Abaküs Yazılım
6. Hukuk Dairesi
Esas No: 2014/4892
Karar No: 2015/130
Karar Tarihi: 13.01.2015

Yargıtay 6. Hukuk Dairesi 2014/4892 Esas 2015/130 Karar Sayılı İlamı

6. Hukuk Dairesi         2014/4892 E.  ,  2015/130 K.

    "İçtihat Metni"

    MAHKEMESİ : Gaziantep 5. Asliye Hukuk Mahkemesi
    TARİHİ : 21/11/2013
    NUMARASI : 2012/818-2013/639

    Mahalli mahkemesinden verilmiş bulunan yukarıda tarih ve numarası yazılı itirazın iptali davasına dair karar, davacı tarafından süresi içinde temyiz edilmiş olmakla, dosyadaki bütün kağıtlar okunup gereği görüşülüp düşünüldü.
    Dava,ödenmeyen kira paralarının tahsili amacıyla kira sözleşmesinde kefil olan davalı hakkında başlatılan icra takibine vaki itirazın iptali istemine ilişkindir. Mahkemece,bozma ilamından sonra verilen son kararda davanın reddine karar verilmesi üzerine hüküm davacı vekili tarafından temyiz edilmiştir.
    Davacı vekili,dava dilekçesinde;Davalının dava dışı kiracı şirketin kefili olduğunu,ödenmeyen kira paralarının tahsili amacıyla başlatılan icra takibe davalının kefillikten çekildiğini bildirerek itiraz etmiş ise de, kira sözleşmesinin 9 yıllık olduğunu,tek taraflı olarak kefillikten çekilinemeyeceğini,ayrıca tahliye kararının kesinleşmediğini belirterek itirazın iptaline,takibin devamına ve %40 icra tazminatına karar verilmesini talep etmiştir.Mahkemece,15.02.2011 tarihli ilk kararında davanın reddine karar verilmesi üzerine hüküm davacı tarafça temyiz edilmiş,Dairemizce 11.06.2012 tarihli bozma ilamı ile özetle “...TTK.nun 7. maddesine göre, taraflardan biri veya hepsi için ticari olan bir borca kefalet halinde gerek asıl borçlu ile kefil ve gerekse kefiller kendi aralarında -aksi kararlaştırılmış olmadıkça- müteselsilen sorumlu sayılırlar.
    Somut olayda, davalının davacı kiralayan ... Akaryakıt Nakliye Petrol Oto.İnş.San. ve Tic.
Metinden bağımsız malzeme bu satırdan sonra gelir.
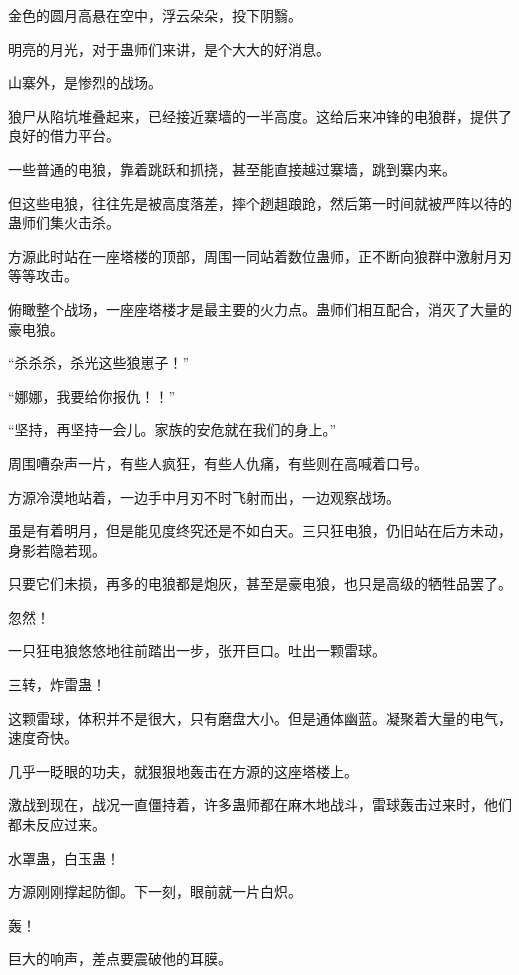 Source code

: 
\begin{this_body}



金色的圆月高悬在空中，浮云朵朵，投下阴翳。

明亮的月光，对于蛊师们来讲，是个大大的好消息。

山寨外，是惨烈的战场。

狼尸从陷坑堆叠起来，已经接近寨墙的一半高度。这给后来冲锋的电狼群，提供了良好的借力平台。

一些普通的电狼，靠着跳跃和抓挠，甚至能直接越过寨墙，跳到寨内来。

但这些电狼，往往先是被高度落差，摔个趔趄踉跄，然后第一时间就被严阵以待的蛊师们集火击杀。

方源此时站在一座塔楼的顶部，周围一同站着数位蛊师，正不断向狼群中激射月刃等等攻击。

俯瞰整个战场，一座座塔楼才是最主要的火力点。蛊师们相互配合，消灭了大量的豪电狼。

“杀杀杀，杀光这些狼崽子！”

“娜娜，我要给你报仇！！”

“坚持，再坚持一会儿。家族的安危就在我们的身上。”

周围嘈杂声一片，有些人疯狂，有些人仇痛，有些则在高喊着口号。

方源冷漠地站着，一边手中月刃不时飞射而出，一边观察战场。

虽是有着明月，但是能见度终究还是不如白天。三只狂电狼，仍旧站在后方未动，身影若隐若现。

只要它们未损，再多的电狼都是炮灰，甚至是豪电狼，也只是高级的牺牲品罢了。

忽然！

一只狂电狼悠悠地往前踏出一步，张开巨口。吐出一颗雷球。

三转，炸雷蛊！

这颗雷球，体积并不是很大，只有磨盘大小。但是通体幽蓝。凝聚着大量的电气，速度奇快。

几乎一眨眼的功夫，就狠狠地轰击在方源的这座塔楼上。

激战到现在，战况一直僵持着，许多蛊师都在麻木地战斗，雷球轰击过来时，他们都未反应过来。

水罩蛊，白玉蛊！

方源刚刚撑起防御。下一刻，眼前就一片白炽。

轰！

巨大的响声，差点要震破他的耳膜。


\end{this_body}
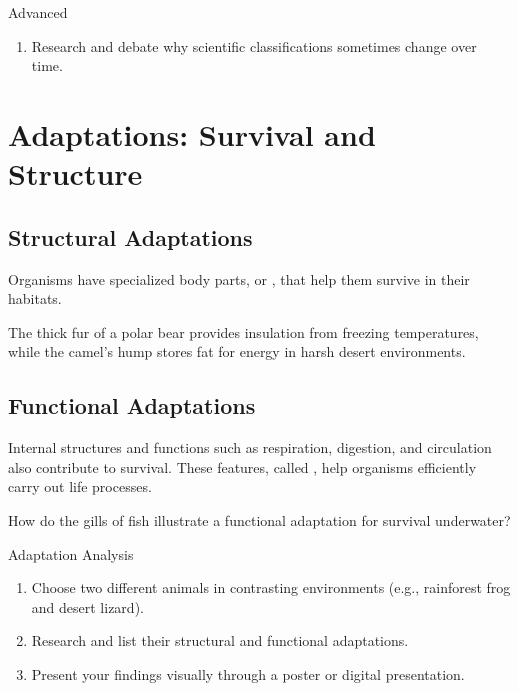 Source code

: \begin{tieredquestions}{Advanced}
\begin{enumerate}
    \item Research and debate why scientific classifications sometimes change over time.
\end{enumerate}
\end{tieredquestions}

\section{Adaptations: Survival and Structure}

\subsection{Structural Adaptations}

Organisms have specialized body parts, or , that help them survive in their habitats.

\begin{example}
The thick fur of a polar bear provides insulation from freezing temperatures, while the camel’s hump stores fat for energy in harsh desert environments.
\end{example}


\subsection{Functional Adaptations}

Internal structures and functions such as respiration, digestion, and circulation also contribute to survival. These features, called , help organisms efficiently carry out life processes.

\begin{stopandthink}
How do the gills of fish illustrate a functional adaptation for survival underwater?
\end{stopandthink}

\begin{investigation}{Adaptation Analysis}
\begin{enumerate}
    \item Choose two different animals in contrasting environments (e.g., rainforest frog and desert lizard).
    \item Research and list their structural and functional adaptations.
    \item Present your findings visually through a poster or digital presentation.
\end{enumerate}
\end{investigation}

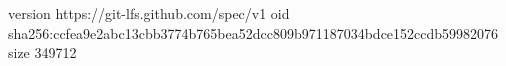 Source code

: version https://git-lfs.github.com/spec/v1
oid sha256:ccfea9e2abc13cbb3774b765bea52dcc809b971187034bdce152ccdb59982076
size 349712
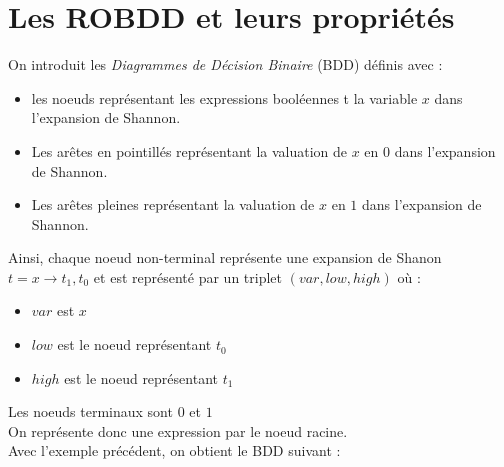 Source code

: \documentclass[a4paper, oneside]{report}
\begin{document}
\section{Les ROBDD et leurs propriétés}

On introduit les \textit{Diagrammes de Décision Binaire} (BDD) définis avec :
\begin{itemize}
\item les noeuds représentant les expressions booléennes t la variable $x$ dans l'expansion de Shannon.
\item Les arêtes en pointillés représentant la valuation de $x$ en $0$ dans l'expansion de Shannon.
\item Les arêtes pleines représentant la valuation de $x$ en $1$ dans l'expansion de Shannon.
\end{itemize}

Ainsi, chaque noeud non-terminal représente une expansion de Shanon $ t = x \rightarrow t_1, t_0 $ et est représenté par un triplet $(var, low, high)$ où :
\begin{itemize}
\item $var$ est $x$
\item $low$ est le noeud représentant $t_0$
\item $high$ est le noeud représentant $t_1$
\end{itemize}

Les noeuds terminaux sont $0$ et $1$\\

On représente donc une expression par le noeud racine.\\

Avec l'exemple précédent, on obtient le BDD suivant :

\newcommand{\largeur}{0.5\linewidth}
\end{document}
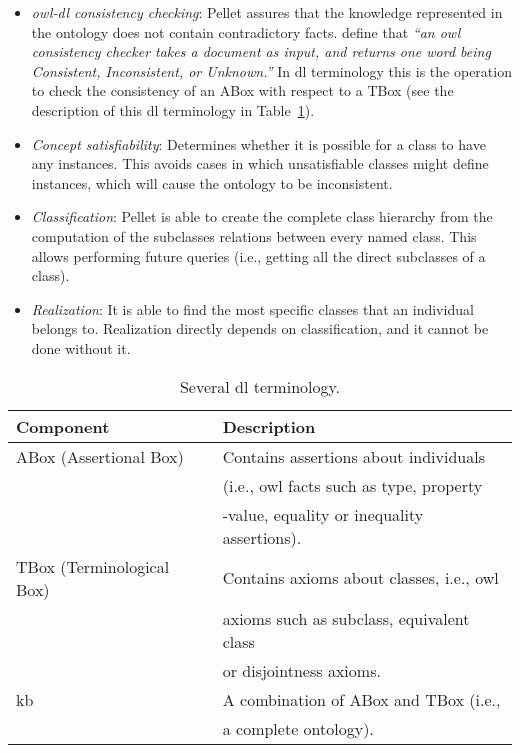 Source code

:\begin{itemize}
  \item \textit{\ac{owl}-\ac{dl} consistency checking}: Pellet assures that the 
  knowledge represented in the ontology does not contain contradictory facts. 
  \citet{carroll_owl_2004} define that \textit{``an \ac{owl} consistency checker 
  takes a document as input, and returns one word being Consistent, Inconsistent, 
  or Unknown.''} In \ac{dl} terminology  this is the operation to check the 
  consistency of an ABox with respect to a TBox (see the description of this 
  \ac{dl} terminology in Table~\ref{tbl:dl_terms}).
  
  \item \textit{Concept satisfiability}: Determines whether it is possible for 
  a class to have any instances. This avoids cases in which unsatisfiable classes 
  might define instances, which will cause the ontology to be inconsistent.
  
  \item \textit{Classification}: Pellet is able to create the complete class 
  hierarchy from the computation of the subclasses relations between every 
  named class. This allows performing future queries (i.e., getting all the 
  direct subclasses of a class).
  
  \item \textit{Realization}: It is able to find the most specific classes that 
  an individual belongs to. Realization directly depends on classification, and 
  it cannot be done without it.
\end{itemize}


\begin{table}[H]
  \caption{Several \ac{dl} terminology.}
 \label{tbl:dl_terms}
\footnotesize
\centering
 \begin{tabular}{l l}
  \hline 
  \textbf{Component} 		& \textbf{Description}				\\
  \hline
  ABox (Assertional Box)	& Contains assertions about individuals	\\
				& (i.e., \ac{owl} facts such  as type, property	\\
				& -value, equality or inequality assertions).	\\
  TBox (Terminological Box)	& Contains axioms about classes, i.e., \ac{owl}	\\
				& axioms such as subclass, equivalent class 	\\
				& or disjointness axioms.			\\
  \acl{kb}			& A combination of ABox and TBox (i.e.,		\\
				& a complete ontology).				\\
  \hline
  
\end{tabular}
\end{table}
A.Ş ile kiracı ... Turzim İşl. ve İnş. San. Tic. Ltd. Şti arasındaki 01.09.2009 başlangıç tarihli 9 yıl süreli kira sözleşmesini kefil olarak imzaladığı hususunda ihtilaf bulunmamaktadır. Kira sözleşmesinin her iki taraf için ticari iş niteliğinde olan kira sözleşmesini imzalayan kefil ticari kefil olduğundan T.T.K."nun 7. maddesi gereğince borçtan müteselsilen sorumludur. Davalının müteselsil kefil olarak kefaletinin devam edip etmediği ve kefaletinin sınırları değerlendirilerek hüküm kurulması gerekirken, adi kefil olarak kabul edilerek davanın reddine karar verilmesi doğru değildir...” gerekçesiyle hükmün bozulmasına karar verilmiş,mahkemece,bozma ilamına uyulduktan sonra verilen 21.11.2013 tarihli son kararda kefilin kefillikten vazgeçtiğine ilişkin davacıya ihtar tebliğ etmesi nedeniyle kefaletin sona erdiği gerekçesiyle davanın reddine karar verilmiştir.
    Davacı ile dava dışı kiracı şirket arasında 01.09.2009 başlangıç tarihli ve 9 yıl süreli kira sözleşmesi düzenlendiği,davalı M.. D.."in müteselsil kefil olduğu hususlarında uyuşmazlık bulunmamaktadır.
    Davalı kefil tarafından, ödeme emrinin tebliği üzerine verilen itiraz dilekçesinde ve itirazın iptali davasının aşamalarında 23.06.2010 tarihli ihtar ile davacıya kefillikten vazgeçildiğinin bildirildiği,kefil yönünden kira sözleşmesinin bu sebeple sona erdiği ayrıca borçlu kiracının kiralananı tahliye ettiği gerekçeleriyle davanın reddini savunduğu,Mahkemece,kefilin kefillikten vazgeçmesi nedeniyle davanın reddine karar verildiği görülmüştür.
    Kefil, geçerli bir kefalet sözleşmesinin kurulmasından sonra tek taraflı olarak kefaletini geri alamaz. Bu şekildeki bildirim akdin diğer tarafınca açıkça kabul edilmedikçe hukuki sonuç doğurmaz. Kefaletten vazgeçme beyanında bulunulduğu tarihte cari hesap ilişkisinde borç bakiyesinin sıfır olması da sonuca etkili değildir. (HGK. 23.10.2002, 19-866/845).
    Bu durumda mahkemece kefaletin geçerli olduğunun kabulü ile davalı müteselsil kefilin takip tarihi itibariyle sorumlu olduğu alacak miktarı üzerinde durularak sonucuna göre bir karar verilmesi gerekirken yazılı gerekçeyle davanın reddine karar verilmesi doğru değildir.
    Hüküm bu nedenlerle bozulmalıdır.
    SONUÇ;Yukarıda açıklanan nedenlerle davacının temyiz itirazlarının kabulü ile 6100 sayılı HMK.ya 6217 Sayılı Kanunla eklenen geçici 3.madde hükmü gözetilerek HUMK.nın 428.maddesi uyarınca hükmün BOZULMASINA, istek halinde peşin alınan temyiz harcının temyiz edene iadesine, 13.01.2015 tarihinde oy birliğiyle karar verildi.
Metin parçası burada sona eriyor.